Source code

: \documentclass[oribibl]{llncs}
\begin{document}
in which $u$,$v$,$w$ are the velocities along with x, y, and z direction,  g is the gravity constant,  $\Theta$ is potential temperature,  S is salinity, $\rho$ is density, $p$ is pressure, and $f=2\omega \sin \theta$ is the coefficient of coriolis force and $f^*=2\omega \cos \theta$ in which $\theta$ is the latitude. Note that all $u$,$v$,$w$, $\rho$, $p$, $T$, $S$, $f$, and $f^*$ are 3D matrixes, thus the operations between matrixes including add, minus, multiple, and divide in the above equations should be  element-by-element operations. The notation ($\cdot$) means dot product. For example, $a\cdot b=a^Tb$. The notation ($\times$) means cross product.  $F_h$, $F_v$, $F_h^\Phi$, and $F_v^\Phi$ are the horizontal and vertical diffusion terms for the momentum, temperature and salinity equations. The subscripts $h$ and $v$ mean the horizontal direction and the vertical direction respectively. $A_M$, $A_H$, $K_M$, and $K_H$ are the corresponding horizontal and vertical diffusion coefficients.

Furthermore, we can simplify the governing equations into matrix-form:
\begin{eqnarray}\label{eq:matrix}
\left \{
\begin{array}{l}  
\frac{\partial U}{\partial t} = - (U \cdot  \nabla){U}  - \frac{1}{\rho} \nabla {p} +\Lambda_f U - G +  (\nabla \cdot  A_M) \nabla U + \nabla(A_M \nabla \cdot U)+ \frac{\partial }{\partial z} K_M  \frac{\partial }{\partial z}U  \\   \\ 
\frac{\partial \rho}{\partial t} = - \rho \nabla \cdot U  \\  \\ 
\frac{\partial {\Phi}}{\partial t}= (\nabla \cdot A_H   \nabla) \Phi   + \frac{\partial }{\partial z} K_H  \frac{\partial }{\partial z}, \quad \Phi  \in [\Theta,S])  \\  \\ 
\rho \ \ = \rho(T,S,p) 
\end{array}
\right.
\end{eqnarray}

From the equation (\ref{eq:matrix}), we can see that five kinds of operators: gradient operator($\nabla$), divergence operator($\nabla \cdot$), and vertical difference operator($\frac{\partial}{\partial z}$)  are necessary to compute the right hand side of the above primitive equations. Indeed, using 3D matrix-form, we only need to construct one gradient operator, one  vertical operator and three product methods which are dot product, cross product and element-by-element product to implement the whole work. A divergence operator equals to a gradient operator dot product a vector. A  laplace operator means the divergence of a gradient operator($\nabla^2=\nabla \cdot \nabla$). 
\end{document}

--

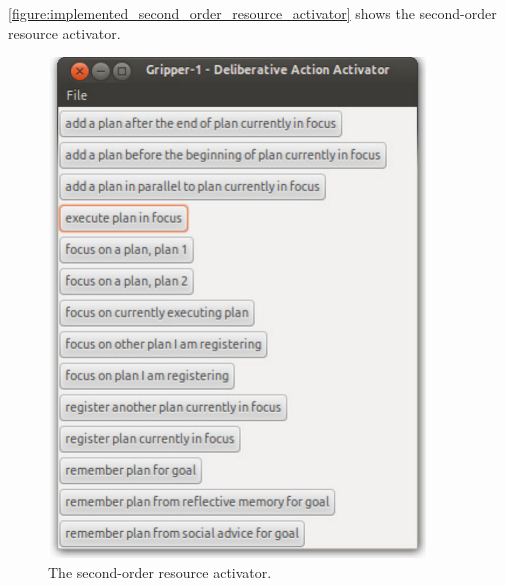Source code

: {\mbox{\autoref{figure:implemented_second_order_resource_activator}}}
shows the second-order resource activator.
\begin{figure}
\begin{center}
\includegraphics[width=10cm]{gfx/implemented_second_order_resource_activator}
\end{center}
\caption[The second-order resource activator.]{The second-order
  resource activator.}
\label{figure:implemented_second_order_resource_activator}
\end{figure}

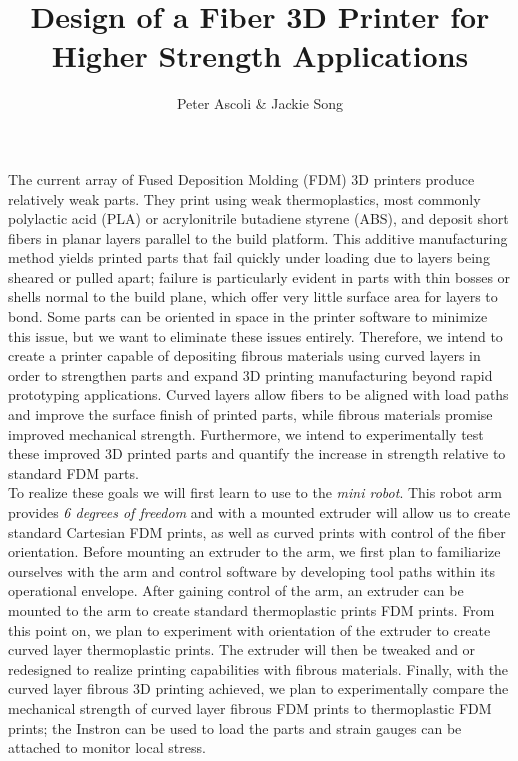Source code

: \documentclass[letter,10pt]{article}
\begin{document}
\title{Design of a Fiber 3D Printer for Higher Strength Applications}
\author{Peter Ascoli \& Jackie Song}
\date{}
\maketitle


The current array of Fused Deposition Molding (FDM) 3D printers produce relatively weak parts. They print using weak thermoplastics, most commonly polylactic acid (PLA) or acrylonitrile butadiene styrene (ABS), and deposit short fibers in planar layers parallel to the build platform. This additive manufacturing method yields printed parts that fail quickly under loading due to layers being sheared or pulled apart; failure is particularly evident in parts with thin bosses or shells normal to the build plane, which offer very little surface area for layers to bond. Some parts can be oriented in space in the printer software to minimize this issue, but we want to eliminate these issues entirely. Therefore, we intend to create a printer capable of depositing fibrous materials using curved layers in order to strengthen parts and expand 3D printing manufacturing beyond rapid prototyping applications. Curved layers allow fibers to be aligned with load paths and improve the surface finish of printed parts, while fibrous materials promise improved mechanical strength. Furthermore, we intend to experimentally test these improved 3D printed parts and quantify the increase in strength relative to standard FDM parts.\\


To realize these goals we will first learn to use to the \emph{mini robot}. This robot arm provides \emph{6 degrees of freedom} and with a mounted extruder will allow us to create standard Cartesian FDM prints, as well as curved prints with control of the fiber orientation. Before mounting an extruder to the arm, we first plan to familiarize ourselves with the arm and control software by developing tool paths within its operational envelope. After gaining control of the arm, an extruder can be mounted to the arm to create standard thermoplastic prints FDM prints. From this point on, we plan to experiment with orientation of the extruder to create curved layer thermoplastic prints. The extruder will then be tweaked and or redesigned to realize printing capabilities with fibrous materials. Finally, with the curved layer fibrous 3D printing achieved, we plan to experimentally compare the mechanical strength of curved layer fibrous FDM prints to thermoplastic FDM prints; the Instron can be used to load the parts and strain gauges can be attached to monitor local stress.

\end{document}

TASK GOAL:
Some lines in the material contain "documentclass". Show all of them.

SOLUTION FOR THIS EXERCISE:
: \documentclass[oribibl]{llncs}
: \documentclass[letter,10pt]{article}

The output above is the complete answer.